ECLI:NL:HR:2010:BO3525
Hoge Raad
- Cassatie
- J.B. Fleers
- A.M.J. van Buchem-Spapens
- E.J. Numann
- W.A.M. van Schendel
- C.E. Drion
- Rechtspraak.nl
Echtscheiding en de bindendheid van huwelijkse voorwaarden in cassatie
In deze zaak gaat het om een echtscheiding tussen partijen die onder huwelijkse voorwaarden waren getrouwd. De vrouw had in 2005 een verzoek tot echtscheiding ingediend, waarbij zij vroeg om de afwikkeling van de huwelijkse voorwaarden aan te houden in afwachting van een bindend advies van een deskundige, prof. W.R. Meijer. De rechtbank sprak op 8 december 2006 de echtscheiding uit en stelde een onderhoudsbijdrage vast, maar hield de behandeling van de huwelijkse voorwaarden aan. In de daaropvolgende jaren hebben partijen een forensisch mediator ingeschakeld en zijn er verschillende beschikkingen van de rechtbank en het hof geweest. Uiteindelijk heeft het hof op 30 september 2009 de beschikking van de rechtbank inzake de partneralimentatie vernietigd en partijen niet-ontvankelijk verklaard in hun verzoeken tot afwikkeling van de huwelijkse voorwaarden.

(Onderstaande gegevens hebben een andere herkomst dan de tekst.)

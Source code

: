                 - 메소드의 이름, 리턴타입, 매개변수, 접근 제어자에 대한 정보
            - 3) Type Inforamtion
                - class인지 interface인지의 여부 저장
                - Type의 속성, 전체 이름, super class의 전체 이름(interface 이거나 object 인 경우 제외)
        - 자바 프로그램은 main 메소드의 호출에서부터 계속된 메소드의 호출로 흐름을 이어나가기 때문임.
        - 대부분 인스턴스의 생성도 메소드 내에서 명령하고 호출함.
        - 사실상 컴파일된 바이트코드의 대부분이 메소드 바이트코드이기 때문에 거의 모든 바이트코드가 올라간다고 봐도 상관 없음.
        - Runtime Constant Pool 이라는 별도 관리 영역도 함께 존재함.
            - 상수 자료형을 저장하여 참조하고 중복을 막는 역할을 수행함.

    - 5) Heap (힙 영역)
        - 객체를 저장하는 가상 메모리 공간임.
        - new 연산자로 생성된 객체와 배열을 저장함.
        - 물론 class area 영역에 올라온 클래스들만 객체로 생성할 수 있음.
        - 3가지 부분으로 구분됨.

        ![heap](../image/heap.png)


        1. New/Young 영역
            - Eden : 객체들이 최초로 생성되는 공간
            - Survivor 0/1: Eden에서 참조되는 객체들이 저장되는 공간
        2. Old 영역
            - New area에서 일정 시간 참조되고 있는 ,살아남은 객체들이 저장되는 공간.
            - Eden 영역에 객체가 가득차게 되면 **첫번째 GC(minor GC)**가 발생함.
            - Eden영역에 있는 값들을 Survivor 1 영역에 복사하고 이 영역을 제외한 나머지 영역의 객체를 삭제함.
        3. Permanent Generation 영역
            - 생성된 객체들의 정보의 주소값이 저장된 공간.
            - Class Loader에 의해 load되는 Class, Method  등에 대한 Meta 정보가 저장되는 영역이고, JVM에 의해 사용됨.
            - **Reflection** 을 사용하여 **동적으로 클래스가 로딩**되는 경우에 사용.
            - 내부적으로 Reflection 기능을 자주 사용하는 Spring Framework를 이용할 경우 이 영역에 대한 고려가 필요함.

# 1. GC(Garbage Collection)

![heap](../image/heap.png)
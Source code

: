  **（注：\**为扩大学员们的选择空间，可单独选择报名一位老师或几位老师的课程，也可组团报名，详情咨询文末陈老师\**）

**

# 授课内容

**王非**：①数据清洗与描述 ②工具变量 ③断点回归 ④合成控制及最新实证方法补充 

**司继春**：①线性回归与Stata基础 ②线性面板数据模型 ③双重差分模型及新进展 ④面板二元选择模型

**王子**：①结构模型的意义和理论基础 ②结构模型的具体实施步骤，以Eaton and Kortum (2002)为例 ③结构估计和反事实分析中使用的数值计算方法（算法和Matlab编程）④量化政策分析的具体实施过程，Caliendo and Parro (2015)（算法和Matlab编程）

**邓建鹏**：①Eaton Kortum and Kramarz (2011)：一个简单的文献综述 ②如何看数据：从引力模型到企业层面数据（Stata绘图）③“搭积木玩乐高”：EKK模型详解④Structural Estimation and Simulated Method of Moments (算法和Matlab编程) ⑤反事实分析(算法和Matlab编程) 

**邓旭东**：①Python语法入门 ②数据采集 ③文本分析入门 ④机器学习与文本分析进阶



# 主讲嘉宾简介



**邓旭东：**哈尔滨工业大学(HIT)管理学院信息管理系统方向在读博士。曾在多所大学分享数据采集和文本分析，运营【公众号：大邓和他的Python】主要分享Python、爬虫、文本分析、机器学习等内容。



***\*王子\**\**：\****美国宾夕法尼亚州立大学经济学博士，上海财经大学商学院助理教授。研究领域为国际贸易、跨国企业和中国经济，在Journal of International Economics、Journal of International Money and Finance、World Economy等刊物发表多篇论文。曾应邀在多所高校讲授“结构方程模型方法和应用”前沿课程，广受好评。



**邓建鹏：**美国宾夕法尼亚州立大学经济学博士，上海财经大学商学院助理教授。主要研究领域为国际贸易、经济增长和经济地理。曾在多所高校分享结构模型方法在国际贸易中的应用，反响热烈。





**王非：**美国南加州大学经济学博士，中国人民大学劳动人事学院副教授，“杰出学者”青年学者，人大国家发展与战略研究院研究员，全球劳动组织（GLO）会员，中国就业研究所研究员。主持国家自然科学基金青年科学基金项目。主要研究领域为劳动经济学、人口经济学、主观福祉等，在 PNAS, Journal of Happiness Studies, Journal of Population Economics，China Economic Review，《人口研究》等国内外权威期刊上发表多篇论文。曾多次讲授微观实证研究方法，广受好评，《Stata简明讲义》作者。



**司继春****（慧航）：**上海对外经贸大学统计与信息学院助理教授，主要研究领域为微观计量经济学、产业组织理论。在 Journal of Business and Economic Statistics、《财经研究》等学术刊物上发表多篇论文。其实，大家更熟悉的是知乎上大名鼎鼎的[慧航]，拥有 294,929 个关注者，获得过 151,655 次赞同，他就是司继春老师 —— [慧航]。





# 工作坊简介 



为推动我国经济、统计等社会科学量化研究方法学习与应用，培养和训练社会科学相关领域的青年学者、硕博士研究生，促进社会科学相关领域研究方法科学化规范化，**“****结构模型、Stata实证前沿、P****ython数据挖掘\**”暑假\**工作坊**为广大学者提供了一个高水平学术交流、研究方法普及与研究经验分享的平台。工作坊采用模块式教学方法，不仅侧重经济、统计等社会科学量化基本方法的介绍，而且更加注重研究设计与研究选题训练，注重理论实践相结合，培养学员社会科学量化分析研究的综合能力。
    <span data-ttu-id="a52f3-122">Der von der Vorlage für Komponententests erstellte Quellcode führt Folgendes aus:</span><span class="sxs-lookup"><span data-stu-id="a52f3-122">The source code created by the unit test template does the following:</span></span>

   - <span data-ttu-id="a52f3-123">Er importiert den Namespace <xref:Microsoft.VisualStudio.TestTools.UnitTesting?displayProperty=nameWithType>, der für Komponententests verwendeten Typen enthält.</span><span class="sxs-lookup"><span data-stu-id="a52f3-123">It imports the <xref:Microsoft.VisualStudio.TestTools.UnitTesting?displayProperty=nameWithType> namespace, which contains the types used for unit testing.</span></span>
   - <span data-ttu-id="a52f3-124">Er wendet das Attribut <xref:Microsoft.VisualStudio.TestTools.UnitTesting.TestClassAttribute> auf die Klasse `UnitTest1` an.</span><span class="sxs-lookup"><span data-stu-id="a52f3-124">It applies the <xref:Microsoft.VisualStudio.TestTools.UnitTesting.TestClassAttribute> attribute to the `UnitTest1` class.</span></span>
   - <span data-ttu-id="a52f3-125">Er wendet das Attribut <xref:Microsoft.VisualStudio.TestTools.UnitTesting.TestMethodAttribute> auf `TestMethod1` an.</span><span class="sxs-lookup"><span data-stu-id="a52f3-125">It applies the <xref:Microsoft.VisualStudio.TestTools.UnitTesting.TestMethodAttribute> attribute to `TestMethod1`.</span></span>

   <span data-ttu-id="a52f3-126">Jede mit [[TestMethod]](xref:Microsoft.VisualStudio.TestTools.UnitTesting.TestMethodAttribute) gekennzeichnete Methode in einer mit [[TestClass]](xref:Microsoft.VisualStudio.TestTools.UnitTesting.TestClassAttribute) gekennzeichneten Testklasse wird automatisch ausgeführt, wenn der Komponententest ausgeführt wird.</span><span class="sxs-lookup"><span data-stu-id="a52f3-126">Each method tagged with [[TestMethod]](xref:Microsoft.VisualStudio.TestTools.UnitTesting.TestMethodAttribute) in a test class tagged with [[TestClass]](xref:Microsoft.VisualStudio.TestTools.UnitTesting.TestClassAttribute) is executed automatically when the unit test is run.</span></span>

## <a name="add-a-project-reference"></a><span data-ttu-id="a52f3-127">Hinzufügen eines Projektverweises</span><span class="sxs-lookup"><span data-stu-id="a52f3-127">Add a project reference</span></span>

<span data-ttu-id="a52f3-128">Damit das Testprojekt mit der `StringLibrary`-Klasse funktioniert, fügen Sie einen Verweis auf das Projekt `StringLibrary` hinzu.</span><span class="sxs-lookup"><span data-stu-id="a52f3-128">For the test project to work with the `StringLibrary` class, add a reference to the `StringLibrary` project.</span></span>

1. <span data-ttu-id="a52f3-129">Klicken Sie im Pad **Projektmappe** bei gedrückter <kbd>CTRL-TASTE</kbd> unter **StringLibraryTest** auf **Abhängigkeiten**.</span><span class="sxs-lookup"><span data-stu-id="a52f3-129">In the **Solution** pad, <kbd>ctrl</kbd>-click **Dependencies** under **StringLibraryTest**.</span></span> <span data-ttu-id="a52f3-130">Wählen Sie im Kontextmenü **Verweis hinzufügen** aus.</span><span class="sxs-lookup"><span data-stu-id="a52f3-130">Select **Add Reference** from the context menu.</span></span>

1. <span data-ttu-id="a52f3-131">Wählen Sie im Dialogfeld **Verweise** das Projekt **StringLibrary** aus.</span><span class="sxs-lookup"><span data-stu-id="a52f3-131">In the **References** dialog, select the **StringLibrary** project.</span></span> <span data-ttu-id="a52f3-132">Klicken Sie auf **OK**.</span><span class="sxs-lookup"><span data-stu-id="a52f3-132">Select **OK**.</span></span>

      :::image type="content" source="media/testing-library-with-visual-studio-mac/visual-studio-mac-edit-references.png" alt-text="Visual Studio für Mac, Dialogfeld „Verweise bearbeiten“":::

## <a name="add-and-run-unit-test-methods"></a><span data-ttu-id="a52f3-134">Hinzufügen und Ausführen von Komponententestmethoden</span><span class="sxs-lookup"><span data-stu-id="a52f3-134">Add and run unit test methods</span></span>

De man heeft cassatie ingesteld tegen deze beslissing van het hof. De Hoge Raad oordeelt dat het hof niet onbegrijpelijk heeft geoordeeld dat partijen zijn overeengekomen de afwikkeling van hun huwelijkse voorwaarden te laten plaatsvinden door middel van het bindend advies van prof. Meijer. De Hoge Raad stelt vast dat de man onvoldoende heeft aangetoond dat het bindend advies in strijd is met de redelijkheid en billijkheid. De Hoge Raad verwerpt het beroep van de man en bevestigt de beslissing van het hof.
Deze uitspraak benadrukt het belang van bindende adviezen in het familierecht en de rol van de rechter in de afwikkeling van huwelijkse voorwaarden. De Hoge Raad bevestigt dat partijen gebonden zijn aan het bindend advies, tenzij er voldoende gronden zijn om dit advies terzijde te stellen.